Custom memory allocator

LibSass comes with a custom memory allocator to improve performance. First included in LibSass 3.6 and currently disabled by default. Needs to be enabled by defining SASS_CUSTOM_ALLOCATOR.

Overview

The allocator is a pool/arena allocator with a free-list on top. The memory usage pattern of LibSass fits this implementation very well. Every compilation tends to accumulate memory and only releasing some items from time to time, but the overall memory consumption will mostly grow until the compilation is finished. This helps us to keep the implementation as simple as possible, since we don't need to release much memory back to the system and can re-use it instead.

Arenas

Each arena is allocated in a (compile time) fixed size. Every allocation request is served from the current arena. We basically slice up the arena into different sized chunks. Arenas are never returned to the system until the whole compilation is finished.

Slices

A memory slice is a part of an arena. Once the system requests a sized memory chunk we check the current arena if there is enough space to hold it. If not a new arena is allocated. Then we return a pointer into that arena and mark the space as being used. Each slice also has a header which is invisible to the requester as it lies before the pointer address that we returned. This is used for book-keeping.

Free-lists (or buckets)

Once a memory slice is returned to the allocator it will not be released. It will instead be put on the free list. We keep a fixed number of free lists, one for every possible chunk size. Since chunk sizes are memory aligned, we can get the free-list index (aka bucket) very quickly (size/alignment). For further readings see https://en.wikipedia.org/wiki/Free_list.

Chunk-sizes

Since arenas are of fixed size we need to make sure that only small enough chunks get served from it. This also helps to keep implementation simple, as we can statically declare some structures for book-keeping. Allocations that are too big to be tracked on a free-list will be patched directly to malloc and free. This is the case when the bucket index would be bigger than SassAllocatorBuckets.

Thread-safety

This implementation is not thread-safe by design. Making it thread-safe would certainly be possible, but it would come at a (performance) price. Also it is not needed given the memory usage pattern of LibSass. Instead we should make sure that memory pools are local to each thread.

Implementation obstacles

Since memory allocation is a core part of C++ itself, we get into various difficult territories. This has specially proven true in regard of static variable initialization and destruction order. E.g when we have a static string with custom allocator. It might be that it is initialized before the thread local memory pool. On the other hand it's also possible that the memory pool is destroyed before another static string wants to give back its memory to the pool. I tried hard to work around those issues. Mainly by only using thead local POD (plain old data) objects.
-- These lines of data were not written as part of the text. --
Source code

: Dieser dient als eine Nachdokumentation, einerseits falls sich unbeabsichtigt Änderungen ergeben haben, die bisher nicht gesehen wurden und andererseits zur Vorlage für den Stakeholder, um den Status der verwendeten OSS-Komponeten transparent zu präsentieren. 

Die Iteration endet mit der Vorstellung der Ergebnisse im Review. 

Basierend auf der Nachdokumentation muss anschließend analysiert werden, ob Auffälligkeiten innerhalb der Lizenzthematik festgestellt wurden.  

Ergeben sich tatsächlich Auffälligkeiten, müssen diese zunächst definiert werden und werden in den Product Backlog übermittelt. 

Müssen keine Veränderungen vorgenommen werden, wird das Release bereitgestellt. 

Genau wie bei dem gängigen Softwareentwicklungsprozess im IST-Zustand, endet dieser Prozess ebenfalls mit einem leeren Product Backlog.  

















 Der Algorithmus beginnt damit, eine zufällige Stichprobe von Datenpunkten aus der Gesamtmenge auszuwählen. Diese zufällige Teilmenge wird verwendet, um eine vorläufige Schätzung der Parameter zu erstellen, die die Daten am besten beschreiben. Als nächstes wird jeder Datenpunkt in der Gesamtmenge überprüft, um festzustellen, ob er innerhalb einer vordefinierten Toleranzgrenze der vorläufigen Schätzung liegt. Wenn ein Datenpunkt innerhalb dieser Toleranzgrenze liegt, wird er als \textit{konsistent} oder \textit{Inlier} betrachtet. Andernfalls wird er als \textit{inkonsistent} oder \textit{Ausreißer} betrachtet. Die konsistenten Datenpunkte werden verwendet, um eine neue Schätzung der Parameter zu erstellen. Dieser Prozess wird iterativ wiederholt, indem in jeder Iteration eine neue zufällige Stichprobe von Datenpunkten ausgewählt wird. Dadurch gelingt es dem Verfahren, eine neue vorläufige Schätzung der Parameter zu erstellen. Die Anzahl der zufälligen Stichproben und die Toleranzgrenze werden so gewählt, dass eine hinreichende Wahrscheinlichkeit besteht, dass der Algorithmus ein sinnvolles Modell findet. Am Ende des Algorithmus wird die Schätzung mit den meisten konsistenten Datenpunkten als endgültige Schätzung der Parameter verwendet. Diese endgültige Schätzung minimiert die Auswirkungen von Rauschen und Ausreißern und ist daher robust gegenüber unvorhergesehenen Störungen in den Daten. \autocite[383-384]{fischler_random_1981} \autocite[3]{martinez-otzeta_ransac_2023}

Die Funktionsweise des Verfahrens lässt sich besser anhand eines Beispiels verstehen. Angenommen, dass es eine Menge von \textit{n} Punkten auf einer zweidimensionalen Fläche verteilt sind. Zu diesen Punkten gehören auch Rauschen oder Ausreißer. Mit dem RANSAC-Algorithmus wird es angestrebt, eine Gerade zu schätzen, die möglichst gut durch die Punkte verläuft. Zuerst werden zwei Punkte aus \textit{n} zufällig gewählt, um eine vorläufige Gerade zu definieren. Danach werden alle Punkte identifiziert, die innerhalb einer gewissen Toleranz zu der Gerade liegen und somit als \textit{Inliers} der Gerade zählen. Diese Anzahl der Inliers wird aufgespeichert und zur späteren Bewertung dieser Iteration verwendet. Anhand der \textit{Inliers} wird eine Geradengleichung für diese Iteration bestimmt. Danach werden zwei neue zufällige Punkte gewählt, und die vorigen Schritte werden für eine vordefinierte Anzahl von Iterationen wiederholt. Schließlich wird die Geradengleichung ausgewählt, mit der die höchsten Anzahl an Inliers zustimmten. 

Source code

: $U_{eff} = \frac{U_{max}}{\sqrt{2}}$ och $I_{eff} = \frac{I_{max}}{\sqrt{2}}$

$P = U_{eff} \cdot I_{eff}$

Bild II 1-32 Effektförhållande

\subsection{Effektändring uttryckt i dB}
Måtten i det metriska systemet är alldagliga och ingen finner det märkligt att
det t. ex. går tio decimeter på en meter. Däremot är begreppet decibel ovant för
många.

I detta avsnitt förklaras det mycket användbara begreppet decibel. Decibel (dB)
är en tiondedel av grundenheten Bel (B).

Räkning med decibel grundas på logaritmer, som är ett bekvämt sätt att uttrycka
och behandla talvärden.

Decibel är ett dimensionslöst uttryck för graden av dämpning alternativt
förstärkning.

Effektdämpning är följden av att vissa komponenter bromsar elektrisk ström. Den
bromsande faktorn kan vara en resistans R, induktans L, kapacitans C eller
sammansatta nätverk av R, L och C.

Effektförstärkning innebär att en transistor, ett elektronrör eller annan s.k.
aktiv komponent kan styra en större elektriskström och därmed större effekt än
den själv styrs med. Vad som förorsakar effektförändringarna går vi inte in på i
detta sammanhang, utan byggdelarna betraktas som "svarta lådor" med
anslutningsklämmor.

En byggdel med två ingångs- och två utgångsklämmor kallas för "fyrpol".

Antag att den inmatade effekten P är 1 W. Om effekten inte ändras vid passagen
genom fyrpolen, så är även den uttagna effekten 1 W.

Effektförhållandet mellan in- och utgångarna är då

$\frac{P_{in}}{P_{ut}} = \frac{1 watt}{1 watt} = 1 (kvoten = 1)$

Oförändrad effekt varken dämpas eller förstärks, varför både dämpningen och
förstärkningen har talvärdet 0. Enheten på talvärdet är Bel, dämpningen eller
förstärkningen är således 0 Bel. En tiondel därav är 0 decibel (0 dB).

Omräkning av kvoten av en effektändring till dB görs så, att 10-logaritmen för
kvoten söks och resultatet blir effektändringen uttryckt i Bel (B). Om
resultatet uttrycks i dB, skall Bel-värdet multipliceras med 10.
See https://isocpp.org/wiki/faq/ctors#static-init-order

Performance gains

My tests indicate that the custom allocator brings around 15% performance enhancement for complex cases (I used the bolt-bench to measure it). Once more get optimized, the custom allocator can bring up to 30% improvement. This comes at a small cost of a few percent of overall memory usage. This can be tweaked, but the sweet spot for now seems to be:

// How many buckets should we have for the free-list
// Determines when allocations go directly to malloc/free
// For maximum size of managed items multiply by alignment
#define SassAllocatorBuckets 512

// The size of the memory pool arenas in bytes.
#define SassAllocatorArenaSize (1024 * 256)

These can be found in settings.hpp.

Memory overhead

Both settings SassAllocatorBuckets and SassAllocatorArenaSize need to be set in relation to each other. Assuming the memory alignment on the platform is 8 bytes, the maximum chunk size that can be handled is 4KB (512*8B). If the arena size is too close to this value, you may leave a lot of RAM unused. Once an arena can't fullfil the current request, it is put away and a new one is allocated. We don't keep track of unused space in previous arenas, as it bloats the code and costs precious cpu time. By setting the values carefully we can avoid the cost and still provide reasonable memory overhead. In the worst scenario we loose around 1.5% for the default settings (4K of 256K).

Further improvements

It is worth to check if we can re-use the space of old arenas somehow without scarifying to much performance. Additionally we could check free-lists of bigger chunks sizes to satisfy an allocation request. But both would need to be checked for performance impact and their actual gain.